Su enfoque de éste y otros temas de actualidad resulta un aporte para una visión más plural ya que existe a distancia un falso consenso mediático sobre estas problemáticas. Por caso, considera que el Rassemblement National (antes Frente Nacional) tiene chances de llegar al poder el año próximo pero no lo ve como un partido de derecha clásico: buena parte de su base electoral son trabajadores y su línea en materia económica se acerca más al socialismo que al liberalismo.
El fenómeno de un regreso a la tradición católica -del que él mismo es un exponente, dado que se bautizó hace pocos años– lo relaciona con la necesidad de las actuales generaciones de recuperar un vínculo con la tradición milenaria del país, con sus raíces culturales, negadas o como mínimo ignoradas por la clase política en las últimas décadas.

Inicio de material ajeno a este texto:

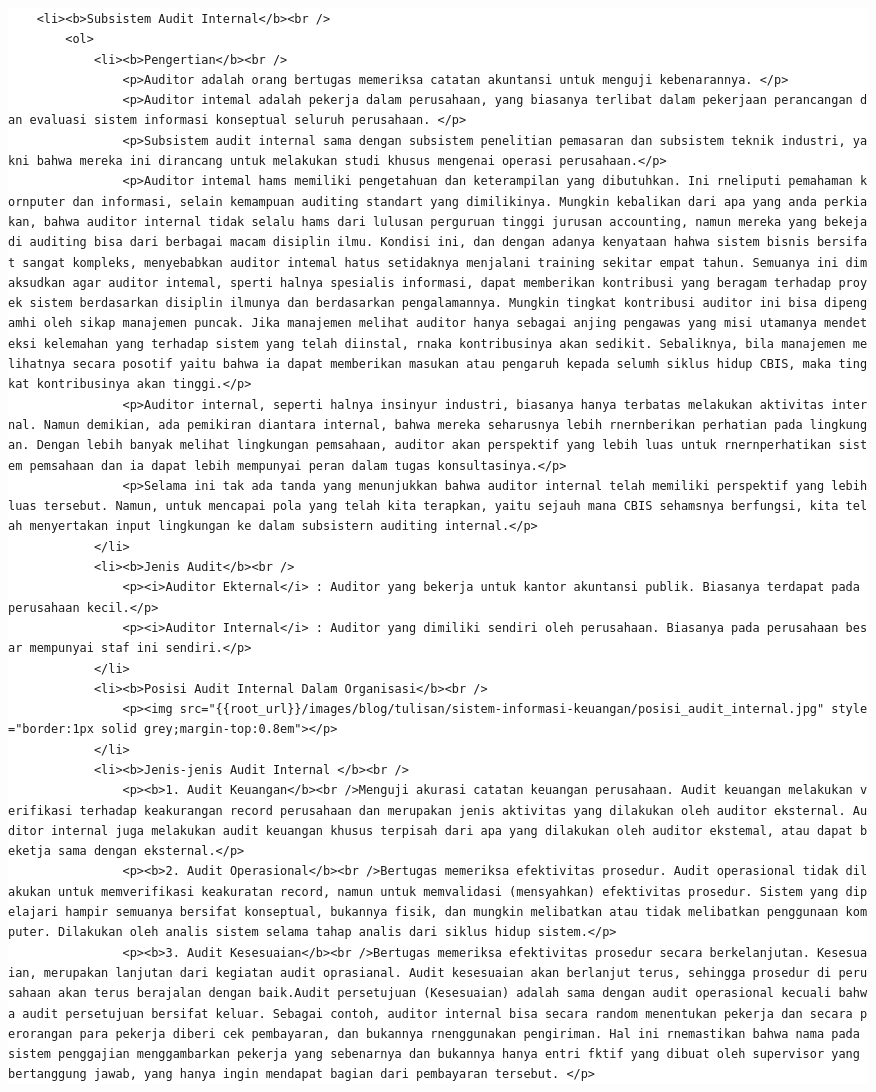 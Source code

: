 		<li><b>Subsistem Audit Internal</b><br />
			<ol>
				<li><b>Pengertian</b><br />
					<p>Auditor adalah orang bertugas memeriksa catatan akuntansi untuk menguji kebenarannya. </p>
					<p>Auditor intemal adalah pekerja dalam perusahaan, yang biasanya terlibat dalam pekerjaan perancangan dan evaluasi sistem informasi konseptual seluruh perusahaan. </p>
					<p>Subsistem audit internal sama dengan subsistem penelitian pemasaran dan subsistem teknik industri, yakni bahwa mereka ini dirancang untuk melakukan studi khusus mengenai operasi perusahaan.</p>
					<p>Auditor intemal hams memiliki pengetahuan dan keterampilan yang dibutuhkan. Ini rneliputi pemahaman kornputer dan informasi, selain kemampuan auditing standart yang dimilikinya. Mungkin kebalikan dari apa yang anda perkiakan, bahwa auditor internal tidak selalu hams dari lulusan perguruan tinggi jurusan accounting, namun mereka yang bekeja di auditing bisa dari berbagai macam disiplin ilmu. Kondisi ini, dan dengan adanya kenyataan hahwa sistem bisnis bersifat sangat kompleks, menyebabkan auditor intemal hatus setidaknya menjalani training sekitar empat tahun. Semuanya ini dimaksudkan agar auditor intemal, sperti halnya spesialis informasi, dapat memberikan kontribusi yang beragam terhadap proyek sistem berdasarkan disiplin ilmunya dan berdasarkan pengalamannya. Mungkin tingkat kontribusi auditor ini bisa dipengamhi oleh sikap manajemen puncak. Jika manajemen melihat auditor hanya sebagai anjing pengawas yang misi utamanya mendeteksi kelemahan yang terhadap sistem yang telah diinstal, rnaka kontribusinya akan sedikit. Sebaliknya, bila manajemen melihatnya secara posotif yaitu bahwa ia dapat memberikan masukan atau pengaruh kepada selumh siklus hidup CBIS, maka tingkat kontribusinya akan tinggi.</p>
					<p>Auditor internal, seperti halnya insinyur industri, biasanya hanya terbatas melakukan aktivitas internal. Namun demikian, ada pemikiran diantara internal, bahwa mereka seharusnya lebih rnernberikan perhatian pada lingkungan. Dengan lebih banyak melihat lingkungan pemsahaan, auditor akan perspektif yang lebih luas untuk rnernperhatikan sistem pemsahaan dan ia dapat lebih mempunyai peran dalam tugas konsultasinya.</p>
					<p>Selama ini tak ada tanda yang menunjukkan bahwa auditor internal telah memiliki perspektif yang lebih luas tersebut. Namun, untuk mencapai pola yang telah kita terapkan, yaitu sejauh mana CBIS sehamsnya berfungsi, kita telah menyertakan input lingkungan ke dalam subsistern auditing internal.</p>
				</li>
				<li><b>Jenis Audit</b><br />
					<p><i>Auditor Ekternal</i> : Auditor yang bekerja untuk kantor akuntansi publik. Biasanya terdapat pada perusahaan kecil.</p>
					<p><i>Auditor Internal</i> : Auditor yang dimiliki sendiri oleh perusahaan. Biasanya pada perusahaan besar mempunyai staf ini sendiri.</p>
				</li>
				<li><b>Posisi Audit Internal Dalam Organisasi</b><br />
					<p><img src="{{root_url}}/images/blog/tulisan/sistem-informasi-keuangan/posisi_audit_internal.jpg" style="border:1px solid grey;margin-top:0.8em"></p>
				</li>
				<li><b>Jenis-jenis Audit Internal </b><br />
					<p><b>1. Audit Keuangan</b><br />Menguji akurasi catatan keuangan perusahaan. Audit keuangan melakukan verifikasi terhadap keakurangan record perusahaan dan merupakan jenis aktivitas yang dilakukan oleh auditor eksternal. Auditor internal juga melakukan audit keuangan khusus terpisah dari apa yang dilakukan oleh auditor ekstemal, atau dapat beketja sama dengan eksternal.</p>
					<p><b>2. Audit Operasional</b><br />Bertugas memeriksa efektivitas prosedur. Audit operasional tidak dilakukan untuk memverifikasi keakuratan record, namun untuk memvalidasi (mensyahkan) efektivitas prosedur. Sistem yang dipelajari hampir semuanya bersifat konseptual, bukannya fisik, dan mungkin melibatkan atau tidak melibatkan penggunaan komputer. Dilakukan oleh analis sistem selama tahap analis dari siklus hidup sistem.</p>
					<p><b>3. Audit Kesesuaian</b><br />Bertugas memeriksa efektivitas prosedur secara berkelanjutan. Kesesuaian, merupakan lanjutan dari kegiatan audit oprasianal. Audit kesesuaian akan berlanjut terus, sehingga prosedur di perusahaan akan terus berajalan dengan baik.Audit persetujuan (Kesesuaian) adalah sama dengan audit operasional kecuali bahwa audit persetujuan bersifat keluar. Sebagai contoh, auditor internal bisa secara random menentukan pekerja dan secara perorangan para pekerja diberi cek pembayaran, dan bukannya rnenggunakan pengiriman. Hal ini rnemastikan bahwa nama pada sistem penggajian menggambarkan pekerja yang sebenarnya dan bukannya hanya entri fktif yang dibuat oleh supervisor yang bertanggung jawab, yang hanya ingin mendapat bagian dari pembayaran tersebut. </p>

— ¿Es posible que Rassemblement National (antes Frente Nacional) llegue al poder en la próxima elección presidencial de 2027?

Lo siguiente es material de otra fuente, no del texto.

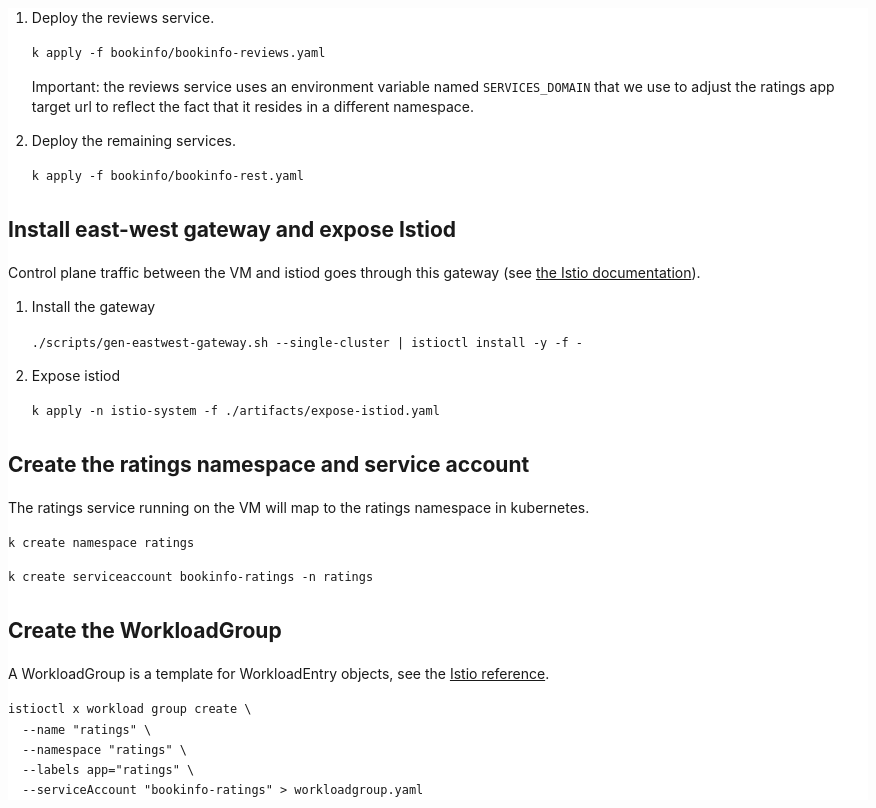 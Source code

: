1. Deploy the reviews service.

    ```shell
    k apply -f bookinfo/bookinfo-reviews.yaml
    ```

    Important: the reviews service uses an environment variable named `SERVICES_DOMAIN` that we use to adjust the ratings app target url to reflect the fact that it resides in a different namespace.

1. Deploy the remaining services.

    ```shell
    k apply -f bookinfo/bookinfo-rest.yaml
    ```

## Install east-west gateway and expose Istiod

Control plane traffic between the VM and istiod goes through this gateway (see [the Istio documentation](https://istio.io/latest/docs/ops/deployment/vm-architecture/)).

1. Install the gateway

    ```shell
    ./scripts/gen-eastwest-gateway.sh --single-cluster | istioctl install -y -f -
    ```

1. Expose istiod

    ```shell
    k apply -n istio-system -f ./artifacts/expose-istiod.yaml
    ```

## Create the ratings namespace and service account

The ratings service running on the VM will map to the ratings namespace in kubernetes.

```shell
k create namespace ratings
```

```shell
k create serviceaccount bookinfo-ratings -n ratings
```

## Create the WorkloadGroup

A WorkloadGroup is a template for WorkloadEntry objects, see the [Istio reference](https://istio.io/latest/docs/reference/config/networking/workload-group/).

```shell
istioctl x workload group create \
  --name "ratings" \
  --namespace "ratings" \
  --labels app="ratings" \
  --serviceAccount "bookinfo-ratings" > workloadgroup.yaml
```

— Todas las encuestadoras sitúan a Jordan Bardella o a Marine Le Pen encabezando la primera vuelta de las elecciones presidenciales. Ahora bien, hay un juicio pendiente que involucra a Marine Le Pen por lo que aún no se sabe si podrá ser candidata. Será un tema político mayor, ya que Jordan Bardella contaría con un 36% en la primera vuelta, pero es muy joven. Tiene 30 años y eso plantea un problema de credibilidad. ¿Logrará superar el 50% en segunda vuelta, el techo de cristal del Frente Nacional? Es un partido muy fuerte en la primera vuelta, pero en la segunda se produce el llamado “muro republicano”. Todos los demás movimientos, la izquierda, los centristas, los ecologistas, se unen contra el candidato del Frente Nacional. Lo que se vislumbra como tendencia es que, contra Bardella, en la segunda vuelta, tal vez esté Jean-Luc Mélenchon, que encarna otro aspecto de la radicalidad francesa: la extrema izquierda. Y ahí se ve una fuerte tensión entre dos extremos. El país está dividido. Esta polarización tal vez rompa el frente republicano. Así que, en mi opinión, en 2027, el partido de Bardella ganará.
— ¿El extremismo de Mélenchon podría favorecer a Bardella?
— Sí. Las encuestadoras sitúan al segundo candidato muy por debajo. En resumen, Bardella está muy alto y a la segunda vuelta se accede con alrededor del 10 al 13%. El sucesor de Emmanuel Macron, Édouard Philippe, centrista, también podría beneficiarse de esta dinámica. Pero después de diez años de macronismo, hay un deseo de renovación, una ventana de oportunidad para nuevos partidos que superen un poco la división derecha-izquierda, como propone el Rassemblement National (RN).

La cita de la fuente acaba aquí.